Today's cloud-native applications may consist of hundreds of services, each of which are being updated at any time. Thus, many cloud-native organizations augment regression test strategies with testing in production using progressive delivery techniques.
Progressive Delivery is an approach for releasing software to production users. In the progressive delivery model, software is released to ever growing subsets of production users. This approach reduces the blast radius in the event of a failure.
Modern cloud applications are continuously deployed, as different teams rapidly update their respective services. Deploying and testing updates in a pre-production staging environment introduces a bottleneck to the speed of iteration. More importantly, staging environments are not representative of what will be running in production when the deployment actually occurs given the velocity of service updates and changes in production. Testing in production addresses both of these challenges: developers evaluate their changes in the real-world environment, enabling rapid iteration.

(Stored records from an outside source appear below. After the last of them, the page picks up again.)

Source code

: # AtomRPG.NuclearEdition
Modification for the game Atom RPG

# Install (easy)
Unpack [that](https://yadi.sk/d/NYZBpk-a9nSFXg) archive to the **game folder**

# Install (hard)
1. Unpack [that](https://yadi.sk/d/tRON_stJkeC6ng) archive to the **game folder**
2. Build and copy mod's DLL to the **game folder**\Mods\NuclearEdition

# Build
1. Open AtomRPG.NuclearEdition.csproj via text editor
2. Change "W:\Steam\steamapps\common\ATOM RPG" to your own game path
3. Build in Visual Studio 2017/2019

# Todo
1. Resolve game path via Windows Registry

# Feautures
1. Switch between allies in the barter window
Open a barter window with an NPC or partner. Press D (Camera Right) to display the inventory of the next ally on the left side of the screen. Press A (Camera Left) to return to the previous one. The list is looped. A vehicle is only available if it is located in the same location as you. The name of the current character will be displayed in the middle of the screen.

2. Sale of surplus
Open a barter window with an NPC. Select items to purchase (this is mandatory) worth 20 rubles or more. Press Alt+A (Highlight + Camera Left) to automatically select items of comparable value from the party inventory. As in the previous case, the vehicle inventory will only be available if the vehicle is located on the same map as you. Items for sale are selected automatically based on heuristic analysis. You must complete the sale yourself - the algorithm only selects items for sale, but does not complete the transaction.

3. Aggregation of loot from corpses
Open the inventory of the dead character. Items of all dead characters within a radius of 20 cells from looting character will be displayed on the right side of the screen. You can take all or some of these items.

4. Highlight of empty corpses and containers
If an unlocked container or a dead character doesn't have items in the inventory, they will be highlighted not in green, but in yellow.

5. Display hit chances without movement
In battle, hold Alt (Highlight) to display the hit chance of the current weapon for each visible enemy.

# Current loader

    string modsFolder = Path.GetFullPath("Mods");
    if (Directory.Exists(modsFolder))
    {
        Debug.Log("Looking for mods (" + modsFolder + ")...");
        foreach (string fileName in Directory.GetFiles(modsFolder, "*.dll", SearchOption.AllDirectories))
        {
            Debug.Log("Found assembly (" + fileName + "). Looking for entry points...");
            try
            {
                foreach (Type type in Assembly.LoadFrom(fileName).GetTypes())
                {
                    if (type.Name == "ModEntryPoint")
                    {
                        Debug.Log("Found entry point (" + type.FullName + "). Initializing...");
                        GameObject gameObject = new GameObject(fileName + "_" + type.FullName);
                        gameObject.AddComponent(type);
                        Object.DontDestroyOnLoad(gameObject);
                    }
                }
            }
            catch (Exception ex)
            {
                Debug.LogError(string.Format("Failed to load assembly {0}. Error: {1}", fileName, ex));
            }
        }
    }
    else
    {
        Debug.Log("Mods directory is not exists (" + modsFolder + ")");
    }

There are a number of different strategies for progressive delivery. These include:
- Feature flags, where specific features are made available to specific user groups
- Canary releases, where a (small) percentage of traffic is routed to a new version of a service before the service is full production
- Traffic shadowing, where real user traffic is copied, or shadowed, from production to the service under test
Observability is a critical requirement for testing in production. Regardless of progressive delivery strategy, collecting key metrics around latency, traffic, errors, and saturation (the “Four Golden Signals of Monitoring”) provides valuable insight into the stability and performance of a new version of the service. Moreover, application developers can compare the metrics (e.g., latency) between the production version and an updated version. If the metrics are similar, then updates can proceed with much greater confidence.
Emissary-ingress supports a variety of strategies for progressive delivery. These strategies are discussed in further detail below.
Canary releases shifts a small amount of real user traffic from production to the service under test.
The user will see the direct response from the canary version of the service from any traffic that is shifted to the canary release, and they will not trigger or see the response from the current production released version of the service. The canary results can also be verified (both the downstream response and associated upstream side effects), but it is key to understand that any side effects will be persisted.
In addition to allowing verification that the service is not crashing or otherwise behaving badly from an operational perspective when dealing with real user traffic and behavior, canary releasing allows user validation. For example, if a business KPI performs worse for all canaried requests, then this most likely indicates that the canaried service should not be fully released in its current form.
Canary tests can be automated, and are typically run after testing in a pre-production environment has been completed. The canary release is only visible to a fraction of actual users, and any bugs or negative changes can be reversed quickly by either routing traffic away from the canary or by rolling-back the canary deployment.
Canary releases are not a panacea. In particular, many services may not receive sufficient traffic in order for canary releases to provide useful information in an actionable timeframe.
This approach “shadows” or mirrors a small amount of real user traffic from production to the service under test.
Although the shadowed results can be verified (both the downstream response and associated upstream side effects) they are not returned to the user -- the user only sees the results from the currently released service. Typically any side effects are not persisted or are executed as a no-op and verified (much like setting up a mock, and verifying that a method/function was called with the correct parameters).
This allows verification that the service is not crashing or otherwise behaving badly from an operational perspective when dealing with real user traffic and behavior (and the larger the percentage of traffic shadowed, the higher the probability of confidence).